**SUPPLIED RECORDS**.
━━━━━━━━

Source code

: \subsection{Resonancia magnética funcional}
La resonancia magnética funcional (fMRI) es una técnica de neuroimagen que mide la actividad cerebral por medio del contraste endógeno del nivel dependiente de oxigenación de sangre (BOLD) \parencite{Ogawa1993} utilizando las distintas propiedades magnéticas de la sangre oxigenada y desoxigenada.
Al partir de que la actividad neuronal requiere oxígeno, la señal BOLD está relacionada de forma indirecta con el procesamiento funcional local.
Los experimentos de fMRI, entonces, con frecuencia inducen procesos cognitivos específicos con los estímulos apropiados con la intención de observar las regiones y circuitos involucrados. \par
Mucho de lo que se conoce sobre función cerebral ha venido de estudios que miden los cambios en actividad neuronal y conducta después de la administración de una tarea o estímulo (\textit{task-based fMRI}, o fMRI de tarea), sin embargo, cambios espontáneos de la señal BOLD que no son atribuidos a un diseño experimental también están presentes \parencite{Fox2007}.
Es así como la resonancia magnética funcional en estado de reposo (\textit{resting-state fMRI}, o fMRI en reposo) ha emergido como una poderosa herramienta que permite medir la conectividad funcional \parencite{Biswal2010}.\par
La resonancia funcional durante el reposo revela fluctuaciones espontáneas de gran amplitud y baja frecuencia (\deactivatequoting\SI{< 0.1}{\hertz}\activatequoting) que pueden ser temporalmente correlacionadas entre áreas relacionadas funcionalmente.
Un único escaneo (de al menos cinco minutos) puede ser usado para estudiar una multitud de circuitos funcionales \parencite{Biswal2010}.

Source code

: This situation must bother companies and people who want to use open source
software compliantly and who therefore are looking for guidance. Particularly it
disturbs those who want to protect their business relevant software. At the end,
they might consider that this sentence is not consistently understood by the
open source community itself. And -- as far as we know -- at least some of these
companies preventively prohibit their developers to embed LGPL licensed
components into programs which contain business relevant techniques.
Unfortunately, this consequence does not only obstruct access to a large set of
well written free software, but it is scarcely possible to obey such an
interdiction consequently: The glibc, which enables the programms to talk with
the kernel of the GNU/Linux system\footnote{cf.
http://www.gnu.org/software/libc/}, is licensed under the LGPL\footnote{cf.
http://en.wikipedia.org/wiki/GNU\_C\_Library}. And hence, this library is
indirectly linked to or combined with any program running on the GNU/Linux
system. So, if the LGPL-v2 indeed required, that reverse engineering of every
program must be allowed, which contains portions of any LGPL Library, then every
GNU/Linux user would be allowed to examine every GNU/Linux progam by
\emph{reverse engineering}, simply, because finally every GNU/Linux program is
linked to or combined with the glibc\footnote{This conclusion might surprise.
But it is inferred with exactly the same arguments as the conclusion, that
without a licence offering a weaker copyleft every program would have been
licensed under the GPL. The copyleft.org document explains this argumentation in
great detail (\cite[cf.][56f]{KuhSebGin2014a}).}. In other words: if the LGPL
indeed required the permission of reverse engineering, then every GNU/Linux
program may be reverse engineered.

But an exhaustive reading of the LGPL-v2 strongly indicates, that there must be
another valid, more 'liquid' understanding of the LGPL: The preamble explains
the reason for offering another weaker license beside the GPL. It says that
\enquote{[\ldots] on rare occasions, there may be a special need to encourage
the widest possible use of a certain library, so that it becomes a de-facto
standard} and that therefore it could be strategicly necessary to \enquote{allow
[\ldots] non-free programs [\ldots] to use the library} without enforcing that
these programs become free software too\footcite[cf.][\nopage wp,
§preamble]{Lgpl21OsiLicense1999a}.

━━━━━━━━

**WORK ORDER**. What is the number of lines above that contain "reposo"? Reply with that number only.

**SOLUTION FOR THIS EXERCISE**. 2